= What to work on =
Below are records; transcribe only the line with "FE6 Ponytail +Bow\)](../)" and those after it, through the last line, without any change.

= Records to process =
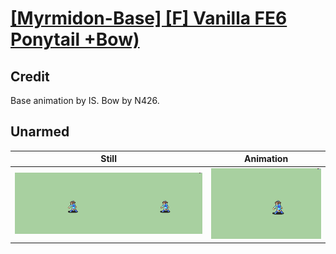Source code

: # [\[Myrmidon-Base\] \[F\] Vanilla FE6 Ponytail +Bow\)](../)

## Credit

Base animation by IS.
Bow by N426.
	
## Unarmed

| Still | Animation |
| :---: | :-------: |
| ![Unarmed still](./Unarmed_000.png) | ![Unarmed animation](./Unarmed.gif) |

= Response box =
: # [\[Myrmidon-Base\] \[F\] Vanilla FE6 Ponytail +Bow\)](../)

## Credit

Base animation by IS.
Bow by N426.
	
## Unarmed

| Still | Animation |
| :---: | :-------: |
| ![Unarmed still](./Unarmed_000.png) | ![Unarmed animation](./Unarmed.gif) |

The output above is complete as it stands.